**WHAT IS NEEDED**
Report each line of the data that includes the word "have".

**RECORDS SHOWN**
== Segment start ==

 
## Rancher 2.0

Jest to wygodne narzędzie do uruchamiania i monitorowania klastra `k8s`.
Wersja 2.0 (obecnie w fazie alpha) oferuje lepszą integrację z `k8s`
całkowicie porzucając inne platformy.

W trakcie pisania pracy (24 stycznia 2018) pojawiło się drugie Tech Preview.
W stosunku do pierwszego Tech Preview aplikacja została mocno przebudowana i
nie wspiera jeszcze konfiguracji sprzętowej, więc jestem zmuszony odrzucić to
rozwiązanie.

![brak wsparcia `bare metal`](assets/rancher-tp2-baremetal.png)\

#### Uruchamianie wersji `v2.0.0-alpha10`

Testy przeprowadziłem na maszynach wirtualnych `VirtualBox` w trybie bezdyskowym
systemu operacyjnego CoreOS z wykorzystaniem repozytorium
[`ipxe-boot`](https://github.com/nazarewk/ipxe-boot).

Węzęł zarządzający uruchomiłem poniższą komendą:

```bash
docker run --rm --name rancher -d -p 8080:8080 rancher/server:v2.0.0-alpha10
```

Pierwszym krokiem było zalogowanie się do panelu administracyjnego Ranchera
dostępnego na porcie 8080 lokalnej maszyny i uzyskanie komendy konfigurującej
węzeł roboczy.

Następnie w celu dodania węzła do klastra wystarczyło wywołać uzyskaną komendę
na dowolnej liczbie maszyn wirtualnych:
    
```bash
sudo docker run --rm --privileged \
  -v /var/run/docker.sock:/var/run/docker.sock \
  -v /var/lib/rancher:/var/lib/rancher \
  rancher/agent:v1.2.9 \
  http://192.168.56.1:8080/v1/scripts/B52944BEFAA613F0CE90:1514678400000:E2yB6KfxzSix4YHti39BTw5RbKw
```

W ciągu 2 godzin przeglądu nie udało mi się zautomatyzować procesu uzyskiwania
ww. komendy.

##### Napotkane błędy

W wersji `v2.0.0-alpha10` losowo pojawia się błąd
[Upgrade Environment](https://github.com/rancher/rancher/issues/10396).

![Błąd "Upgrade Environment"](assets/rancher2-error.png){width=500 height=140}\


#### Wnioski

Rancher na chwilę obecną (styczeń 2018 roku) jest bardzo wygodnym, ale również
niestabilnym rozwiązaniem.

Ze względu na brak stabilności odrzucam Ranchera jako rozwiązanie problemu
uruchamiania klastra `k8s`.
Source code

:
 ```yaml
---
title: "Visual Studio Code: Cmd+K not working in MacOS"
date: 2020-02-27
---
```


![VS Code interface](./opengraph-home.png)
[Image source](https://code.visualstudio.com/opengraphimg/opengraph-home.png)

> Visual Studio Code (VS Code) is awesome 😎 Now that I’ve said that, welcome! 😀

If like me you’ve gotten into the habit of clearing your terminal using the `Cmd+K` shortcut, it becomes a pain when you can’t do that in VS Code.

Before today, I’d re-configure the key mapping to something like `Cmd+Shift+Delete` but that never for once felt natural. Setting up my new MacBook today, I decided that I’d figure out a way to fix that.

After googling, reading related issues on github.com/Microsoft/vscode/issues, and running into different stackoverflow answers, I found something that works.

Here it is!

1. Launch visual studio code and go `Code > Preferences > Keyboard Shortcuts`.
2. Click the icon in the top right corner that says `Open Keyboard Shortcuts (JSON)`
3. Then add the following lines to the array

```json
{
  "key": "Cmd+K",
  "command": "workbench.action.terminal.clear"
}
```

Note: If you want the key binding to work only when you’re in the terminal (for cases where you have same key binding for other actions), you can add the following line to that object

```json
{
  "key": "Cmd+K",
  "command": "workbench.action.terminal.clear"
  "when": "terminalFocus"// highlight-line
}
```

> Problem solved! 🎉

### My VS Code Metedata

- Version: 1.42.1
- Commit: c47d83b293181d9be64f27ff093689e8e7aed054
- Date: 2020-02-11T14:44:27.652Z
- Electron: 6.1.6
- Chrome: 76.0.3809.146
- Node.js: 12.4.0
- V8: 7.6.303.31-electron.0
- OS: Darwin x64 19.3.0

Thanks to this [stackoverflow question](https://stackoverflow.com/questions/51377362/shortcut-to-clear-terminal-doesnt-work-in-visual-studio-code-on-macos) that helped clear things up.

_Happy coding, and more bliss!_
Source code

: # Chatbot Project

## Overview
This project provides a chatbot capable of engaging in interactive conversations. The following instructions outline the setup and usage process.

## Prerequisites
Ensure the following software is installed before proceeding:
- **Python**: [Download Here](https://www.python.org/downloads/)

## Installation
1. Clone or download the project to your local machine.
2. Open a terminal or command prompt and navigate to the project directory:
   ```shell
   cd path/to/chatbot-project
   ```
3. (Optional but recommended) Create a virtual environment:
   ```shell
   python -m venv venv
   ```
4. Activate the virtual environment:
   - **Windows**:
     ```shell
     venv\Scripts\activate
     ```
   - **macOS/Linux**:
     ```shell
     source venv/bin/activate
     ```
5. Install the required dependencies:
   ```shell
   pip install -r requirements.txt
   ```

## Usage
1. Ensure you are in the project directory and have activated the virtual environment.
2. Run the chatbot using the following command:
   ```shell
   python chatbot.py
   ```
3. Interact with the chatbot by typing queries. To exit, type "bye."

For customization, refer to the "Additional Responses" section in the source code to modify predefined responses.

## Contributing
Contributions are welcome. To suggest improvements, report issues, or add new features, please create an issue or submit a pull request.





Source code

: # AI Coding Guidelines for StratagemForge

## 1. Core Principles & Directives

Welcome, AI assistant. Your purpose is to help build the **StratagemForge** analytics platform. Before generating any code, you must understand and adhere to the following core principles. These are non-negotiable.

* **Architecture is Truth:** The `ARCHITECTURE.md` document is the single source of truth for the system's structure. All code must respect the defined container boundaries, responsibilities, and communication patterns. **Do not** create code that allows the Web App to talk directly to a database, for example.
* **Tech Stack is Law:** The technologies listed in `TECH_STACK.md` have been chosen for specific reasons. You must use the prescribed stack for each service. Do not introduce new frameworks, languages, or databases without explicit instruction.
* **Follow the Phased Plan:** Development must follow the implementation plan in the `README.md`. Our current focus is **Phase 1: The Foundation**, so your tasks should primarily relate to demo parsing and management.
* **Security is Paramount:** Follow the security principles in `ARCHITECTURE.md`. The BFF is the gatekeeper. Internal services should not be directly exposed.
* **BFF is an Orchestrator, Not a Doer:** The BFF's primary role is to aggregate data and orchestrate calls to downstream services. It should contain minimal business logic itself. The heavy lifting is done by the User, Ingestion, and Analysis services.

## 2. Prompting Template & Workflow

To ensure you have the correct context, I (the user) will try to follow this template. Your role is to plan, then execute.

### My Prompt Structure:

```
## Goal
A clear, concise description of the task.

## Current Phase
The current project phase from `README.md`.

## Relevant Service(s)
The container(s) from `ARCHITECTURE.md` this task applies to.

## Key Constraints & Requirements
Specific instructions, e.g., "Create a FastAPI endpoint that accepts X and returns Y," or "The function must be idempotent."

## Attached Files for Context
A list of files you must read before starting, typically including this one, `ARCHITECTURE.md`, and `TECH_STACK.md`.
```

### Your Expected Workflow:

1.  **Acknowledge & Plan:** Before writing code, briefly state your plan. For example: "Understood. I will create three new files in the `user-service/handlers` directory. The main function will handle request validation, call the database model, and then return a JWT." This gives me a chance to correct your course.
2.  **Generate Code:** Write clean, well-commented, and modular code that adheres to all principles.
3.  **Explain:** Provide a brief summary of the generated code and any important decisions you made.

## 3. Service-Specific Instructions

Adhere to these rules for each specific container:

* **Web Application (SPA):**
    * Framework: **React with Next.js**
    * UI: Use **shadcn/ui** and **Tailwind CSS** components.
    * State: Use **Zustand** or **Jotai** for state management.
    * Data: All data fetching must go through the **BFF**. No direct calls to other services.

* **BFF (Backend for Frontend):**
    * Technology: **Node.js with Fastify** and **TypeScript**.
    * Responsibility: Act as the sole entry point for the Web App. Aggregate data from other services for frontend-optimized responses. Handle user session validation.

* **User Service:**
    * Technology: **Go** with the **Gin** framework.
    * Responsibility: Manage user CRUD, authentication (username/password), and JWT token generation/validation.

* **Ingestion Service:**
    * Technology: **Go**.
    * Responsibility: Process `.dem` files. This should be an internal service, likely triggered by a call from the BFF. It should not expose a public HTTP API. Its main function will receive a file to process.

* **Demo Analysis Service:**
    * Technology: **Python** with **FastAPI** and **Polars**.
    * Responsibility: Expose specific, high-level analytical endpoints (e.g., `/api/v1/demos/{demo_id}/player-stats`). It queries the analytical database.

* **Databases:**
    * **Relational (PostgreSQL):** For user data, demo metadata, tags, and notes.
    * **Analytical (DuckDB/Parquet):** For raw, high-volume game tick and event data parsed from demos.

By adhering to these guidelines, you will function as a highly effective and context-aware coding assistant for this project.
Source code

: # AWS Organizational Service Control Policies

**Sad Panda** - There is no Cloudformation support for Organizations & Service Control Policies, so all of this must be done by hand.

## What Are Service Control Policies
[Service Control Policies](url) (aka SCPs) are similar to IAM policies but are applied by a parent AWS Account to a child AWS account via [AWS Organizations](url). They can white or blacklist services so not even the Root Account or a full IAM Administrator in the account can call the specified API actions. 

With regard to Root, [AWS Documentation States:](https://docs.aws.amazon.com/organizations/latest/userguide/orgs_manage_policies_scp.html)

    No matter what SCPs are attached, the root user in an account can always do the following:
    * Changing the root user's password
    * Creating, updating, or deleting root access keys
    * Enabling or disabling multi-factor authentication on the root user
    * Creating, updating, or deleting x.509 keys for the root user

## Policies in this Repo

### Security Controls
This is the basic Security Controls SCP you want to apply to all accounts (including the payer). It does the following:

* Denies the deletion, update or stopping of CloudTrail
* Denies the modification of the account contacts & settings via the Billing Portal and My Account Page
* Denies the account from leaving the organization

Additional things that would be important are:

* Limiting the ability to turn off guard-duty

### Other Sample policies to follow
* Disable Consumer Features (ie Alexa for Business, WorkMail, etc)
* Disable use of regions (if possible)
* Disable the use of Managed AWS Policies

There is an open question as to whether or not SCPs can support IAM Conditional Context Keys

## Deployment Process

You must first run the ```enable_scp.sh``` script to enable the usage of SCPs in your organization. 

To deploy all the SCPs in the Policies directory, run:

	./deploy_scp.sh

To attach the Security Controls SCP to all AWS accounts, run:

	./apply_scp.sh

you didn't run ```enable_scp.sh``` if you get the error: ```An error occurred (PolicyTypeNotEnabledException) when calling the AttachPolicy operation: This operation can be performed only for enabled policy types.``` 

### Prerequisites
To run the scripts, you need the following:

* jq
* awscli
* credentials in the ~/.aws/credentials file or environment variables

== Segment end ==

**SOLUTION**
Note: If you want the key binding to work only when you’re in the terminal (for cases where you have same key binding for other actions), you can add the following line to that object
1. Ensure you are in the project directory and have activated the virtual environment.
* **Tech Stack is Law:** The technologies listed in `TECH_STACK.md` have been chosen for specific reasons. You must use the prescribed stack for each service. Do not introduce new frameworks, languages, or databases without explicit instruction.
To ensure you have the correct context, I (the user) will try to follow this template. Your role is to plan, then execute.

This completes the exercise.